◆ Description of the task ◆
Would you copy the records below, exactly and only from their first line through the line containing "(25%) :white_check_mark: |", without any pictures?

◆ Data listing ◆
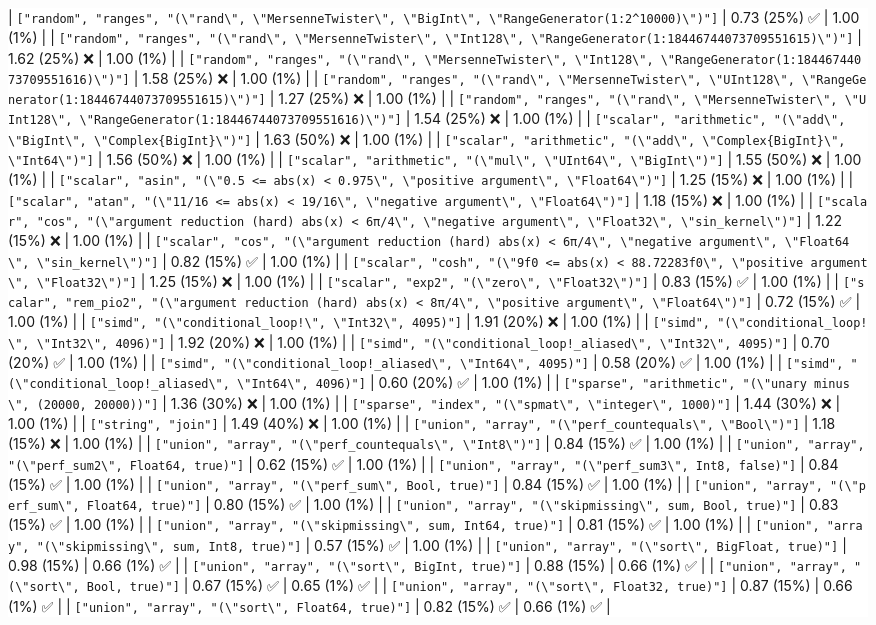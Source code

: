 | `["random", "ranges", "(\"rand\", \"MersenneTwister\", \"BigInt\", \"RangeGenerator(1:2^10000)\")"]` | 0.73 (25%) :white_check_mark: | 1.00 (1%)  |
| `["random", "ranges", "(\"rand\", \"MersenneTwister\", \"Int128\", \"RangeGenerator(1:18446744073709551615)\")"]` | 1.62 (25%) :x: | 1.00 (1%)  |
| `["random", "ranges", "(\"rand\", \"MersenneTwister\", \"Int128\", \"RangeGenerator(1:18446744073709551616)\")"]` | 1.58 (25%) :x: | 1.00 (1%)  |
| `["random", "ranges", "(\"rand\", \"MersenneTwister\", \"UInt128\", \"RangeGenerator(1:18446744073709551615)\")"]` | 1.27 (25%) :x: | 1.00 (1%)  |
| `["random", "ranges", "(\"rand\", \"MersenneTwister\", \"UInt128\", \"RangeGenerator(1:18446744073709551616)\")"]` | 1.54 (25%) :x: | 1.00 (1%)  |
| `["scalar", "arithmetic", "(\"add\", \"BigInt\", \"Complex{BigInt}\")"]` | 1.63 (50%) :x: | 1.00 (1%)  |
| `["scalar", "arithmetic", "(\"add\", \"Complex{BigInt}\", \"Int64\")"]` | 1.56 (50%) :x: | 1.00 (1%)  |
| `["scalar", "arithmetic", "(\"mul\", \"UInt64\", \"BigInt\")"]` | 1.55 (50%) :x: | 1.00 (1%)  |
| `["scalar", "asin", "(\"0.5 <= abs(x) < 0.975\", \"positive argument\", \"Float64\")"]` | 1.25 (15%) :x: | 1.00 (1%)  |
| `["scalar", "atan", "(\"11/16 <= abs(x) < 19/16\", \"negative argument\", \"Float64\")"]` | 1.18 (15%) :x: | 1.00 (1%)  |
| `["scalar", "cos", "(\"argument reduction (hard) abs(x) < 6π/4\", \"negative argument\", \"Float32\", \"sin_kernel\")"]` | 1.22 (15%) :x: | 1.00 (1%)  |
| `["scalar", "cos", "(\"argument reduction (hard) abs(x) < 6π/4\", \"negative argument\", \"Float64\", \"sin_kernel\")"]` | 0.82 (15%) :white_check_mark: | 1.00 (1%)  |
| `["scalar", "cosh", "(\"9f0 <= abs(x) < 88.72283f0\", \"positive argument\", \"Float32\")"]` | 1.25 (15%) :x: | 1.00 (1%)  |
| `["scalar", "exp2", "(\"zero\", \"Float32\")"]` | 0.83 (15%) :white_check_mark: | 1.00 (1%)  |
| `["scalar", "rem_pio2", "(\"argument reduction (hard) abs(x) < 8π/4\", \"positive argument\", \"Float64\")"]` | 0.72 (15%) :white_check_mark: | 1.00 (1%)  |
| `["simd", "(\"conditional_loop!\", \"Int32\", 4095)"]` | 1.91 (20%) :x: | 1.00 (1%)  |
| `["simd", "(\"conditional_loop!\", \"Int32\", 4096)"]` | 1.92 (20%) :x: | 1.00 (1%)  |
| `["simd", "(\"conditional_loop!_aliased\", \"Int32\", 4095)"]` | 0.70 (20%) :white_check_mark: | 1.00 (1%)  |
| `["simd", "(\"conditional_loop!_aliased\", \"Int64\", 4095)"]` | 0.58 (20%) :white_check_mark: | 1.00 (1%)  |
| `["simd", "(\"conditional_loop!_aliased\", \"Int64\", 4096)"]` | 0.60 (20%) :white_check_mark: | 1.00 (1%)  |
| `["sparse", "arithmetic", "(\"unary minus\", (20000, 20000))"]` | 1.36 (30%) :x: | 1.00 (1%)  |
| `["sparse", "index", "(\"spmat\", \"integer\", 1000)"]` | 1.44 (30%) :x: | 1.00 (1%)  |
| `["string", "join"]` | 1.49 (40%) :x: | 1.00 (1%)  |
| `["union", "array", "(\"perf_countequals\", \"Bool\")"]` | 1.18 (15%) :x: | 1.00 (1%)  |
| `["union", "array", "(\"perf_countequals\", \"Int8\")"]` | 0.84 (15%) :white_check_mark: | 1.00 (1%)  |
| `["union", "array", "(\"perf_sum2\", Float64, true)"]` | 0.62 (15%) :white_check_mark: | 1.00 (1%)  |
| `["union", "array", "(\"perf_sum3\", Int8, false)"]` | 0.84 (15%) :white_check_mark: | 1.00 (1%)  |
| `["union", "array", "(\"perf_sum\", Bool, true)"]` | 0.84 (15%) :white_check_mark: | 1.00 (1%)  |
| `["union", "array", "(\"perf_sum\", Float64, true)"]` | 0.80 (15%) :white_check_mark: | 1.00 (1%)  |
| `["union", "array", "(\"skipmissing\", sum, Bool, true)"]` | 0.83 (15%) :white_check_mark: | 1.00 (1%)  |
| `["union", "array", "(\"skipmissing\", sum, Int64, true)"]` | 0.81 (15%) :white_check_mark: | 1.00 (1%)  |
| `["union", "array", "(\"skipmissing\", sum, Int8, true)"]` | 0.57 (15%) :white_check_mark: | 1.00 (1%)  |
| `["union", "array", "(\"sort\", BigFloat, true)"]` | 0.98 (15%)  | 0.66 (1%) :white_check_mark: |
| `["union", "array", "(\"sort\", BigInt, true)"]` | 0.88 (15%)  | 0.66 (1%) :white_check_mark: |
| `["union", "array", "(\"sort\", Bool, true)"]` | 0.67 (15%) :white_check_mark: | 0.65 (1%) :white_check_mark: |
| `["union", "array", "(\"sort\", Float32, true)"]` | 0.87 (15%)  | 0.66 (1%) :white_check_mark: |
| `["union", "array", "(\"sort\", Float64, true)"]` | 0.82 (15%) :white_check_mark: | 0.66 (1%) :white_check_mark: |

◆ Answer ◆
Source code

: | `["random", "ranges", "(\"rand\", \"MersenneTwister\", \"BigInt\", \"RangeGenerator(1:2^10000)\")"]` | 0.73 (25%) :white_check_mark: | 1.00 (1%)  |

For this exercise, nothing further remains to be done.